Ces dérives m’inquiètent profondément pour la suite. La voix de la France n’est pas neutre car notre pays est le premier partenaire commercial du Sénégal et l’Agence française de développement (AFD) est l’un des premiers bailleurs du pays, son engagement total s’élevant à 1,4 milliard d’euros. Notre rôle n’est certes pas de nous mêler des affaires de politique intérieure du pays mais la France doit rester garante des principes démocratiques qui construisent notre image à l’international. En ce sens, sommes-nous absolument certains, malgré les garde-fous du texte, que la convention d’extradition ne pourra pas être utilisée d’une manière ou d’une autre par le gouvernement actuel comme un élément d’une stratégie de conservation du pouvoir ?

Alors que notre image en Afrique de l’Ouest est au plus mal, il faut éviter à tout prix de l’abîmer davantage en laissant prospérer l’idée que nous pourrions entraver d’une quelconque manière l’autodétermination des peuples. Pour toutes ces raisons, le groupe Écologiste-NUPES s’abstiendra lors du vote sur le projet de loi.

M. Sylvain Maillard, rapporteur. Dans le cadre d’une entraide judiciaire, c’est le juge français qui décidera de l’application de la convention.
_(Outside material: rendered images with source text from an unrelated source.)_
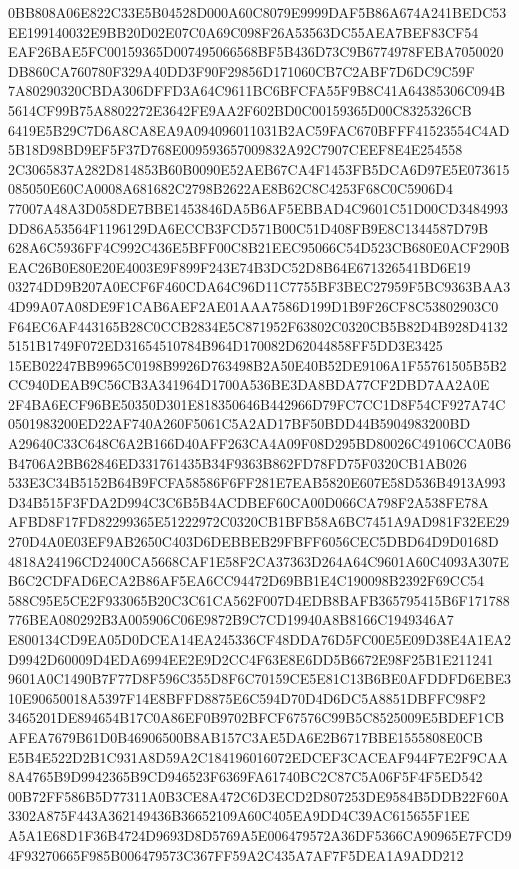 \documentclass[UTF8,fontset=fandol,zihao=-4,a4paper]{ctexart}
\begin{document}
{{0BB808A06E822C33E5B04528D000A60C8079E9999DAF5B86A674A241BEDC53EE199140032E9BB20D02E07C0A69C098F26A53563DC55AEA7BEF83CF54
EAF26BAE5FC00159365D007495066568BF5B436D73C9B6774978FEBA7050020DB860CA760780F329A40DD3F90F29856D171060CB7C2ABF7D6DC9C59F
7A80290320CBDA306DFFD3A64C9611BC6BFCFA55F9B8C41A64385306C094B5614CF99B75A8802272E3642FE9AA2F602BD0C00159365D00C8325326CB
6419E5B29C7D6A8CA8EA9A094096011031B2AC59FAC670BFFF41523554C4AD5B18D98BD9EF5F37D768E009593657009832A92C7907CEEF8E4E254558
2C3065837A282D814853B60B0090E52AEB67CA4F1453FB5DCA6D97E5E073615085050E60CA0008A681682C2798B2622AE8B62C8C4253F68C0C5906D4
77007A48A3D058DE7BBE1453846DA5B6AF5EBBAD4C9601C51D00CD3484993DD86A53564F1196129DA6ECCB3FCD571B00C51D408FB9E8C1344587D79B
628A6C5936FF4C992C436E5BFF00C8B21EEC95066C54D523CB680E0ACF290BEAC26B0E80E20E4003E9F899F243E74B3DC52D8B64E671326541BD6E19
03274DD9B207A0ECF6F460CDA64C96D11C7755BF3BEC27959F5BC9363BAA34D99A07A08DE9F1CAB6AEF2AE01AAA7586D199D1B9F26CF8C53802903C0
F64EC6AF443165B28C0CCB2834E5C871952F63802C0320CB5B82D4B928D41325151B1749F072ED31654510784B964D170082D62044858FF5DD3E3425
15EB02247BB9965C0198B9926D763498B2A50E40B52DE9106A1F55761505B5B2CC940DEAB9C56CB3A341964D1700A536BE3DA8BDA77CF2DBD7AA2A0E
2F4BA6ECF96BE50350D301E818350646B442966D79FC7CC1D8F54CF927A74C0501983200ED22AF740A260F5061C5A2AD17BF50BDD44B5904983200BD
A29640C33C648C6A2B166D40AFF263CA4A09F08D295BD80026C49106CCA0B6B4706A2BB62846ED331761435B34F9363B862FD78FD75F0320CB1AB026
533E3C34B5152B64B9FCFA58586F6FF281E7EAB5820E607E58D536B4913A993D34B515F3FDA2D994C3C6B5B4ACDBEF60CA00D066CA798F2A538FE78A
AFBD8F17FD82299365E51222972C0320CB1BFB58A6BC7451A9AD981F32EE29270D4A0E03EF9AB2650C403D6DEBBEB29FBFF6056CEC5DBD64D9D0168D
4818A24196CD2400CA5668CAF1E58F2CA37363D264A64C9601A60C4093A307EB6C2CDFAD6ECA2B86AF5EA6CC94472D69BB1E4C190098B2392F69CC54
588C95E5CE2F933065B20C3C61CA562F007D4EDB8BAFB365795415B6F171788776BEA080292B3A005906C06E9872B9C7CD19940A8B8166C1949346A7
E800134CD9EA05D0DCEA14EA245336CF48DDA76D5FC00E5E09D38E4A1EA2D9942D60009D4EDA6994EE2E9D2CC4F63E8E6DD5B6672E98F25B1E211241
9601A0C1490B7F77D8F596C355D8F6C70159CE5E81C13B6BE0AFDDFD6EBE310E90650018A5397F14E8BFFD8875E6C594D70D4D6DC5A8851DBFFC98F2
3465201DE894654B17C0A86EF0B9702BFCF67576C99B5C8525009E5BDEF1CBAFEA7679B61D0B46906500B8AB157C3AE5DA6E2B6717BBE1555808E0CB
E5B4E522D2B1C931A8D59A2C184196016072EDCEF3CACEAF944F7E2F9CAA8A4765B9D9942365B9CD946523F6369FA61740BC2C87C5A06F5F4F5ED542
00B72FF586B5D77311A0B3CE8A472C6D3ECD2D807253DE9584B5DDB22F60A3302A875F443A362149436B36652109A60C405EA9DD4C39AC615655F1EE
A5A1E68D1F36B4724D9693D8D5769A5E006479572A36DF5366CA90965E7FCD94F93270665F985B006479573C367FF59A2C435A7AF7F5DEA1A9ADD212
}}
\end{document}
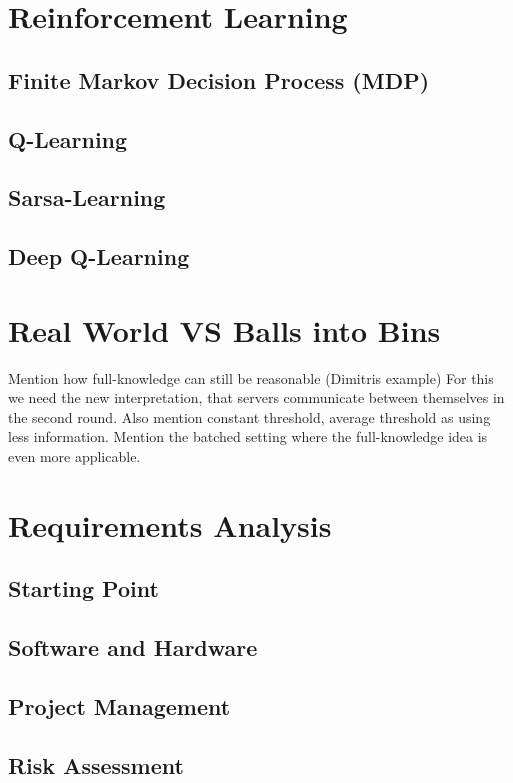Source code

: \section{Reinforcement Learning}


\subsection{Finite Markov Decision Process (MDP)}


\subsection{Q-Learning}


\subsection{Sarsa-Learning}


\subsection{Deep Q-Learning}


\section{Real World VS Balls into Bins} \label{alternative}


Mention how full-knowledge can still be reasonable (Dimitris example)
For this we need the new interpretation, that servers communicate between themselves in the second round.
Also mention constant threshold, average threshold as using less information.
Mention the batched setting where the full-knowledge idea is even more applicable.


\section{Requirements Analysis}


\subsection{Starting Point}


\subsection{Software and Hardware}


\subsection{Project Management}


\subsection{Risk Assessment}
Du côté français, les garanties sont apportées par l’impartialité de notre justice. Je m’associe en revanche complètement au regard que vous portez sur la situation politique au Sénégal.

Mme Amélia Lakrafi (RE). Monsieur le rapporteur, je vous remercie pour votre intervention qui nous permet de resituer les enjeux de ces deux conventions. Vous l’avez rappelé, le Sénégal est un partenaire essentiel de la France en Afrique de l’Ouest : la relation est dense dans le domaine des échanges culturels et éducatifs mais également du point de vue humain, grâce à la nombreuse communauté française sur place et à la diaspora sénégalaise implantée en France de longue date. Notre pays est le premier partenaire commercial et investisseur étranger au Sénégal. Sur le plan politique, vous l’avez également rappelé, un séminaire intergouvernemental et un cadre légal et conventionnel portant sur différentes matières structurent nos relations.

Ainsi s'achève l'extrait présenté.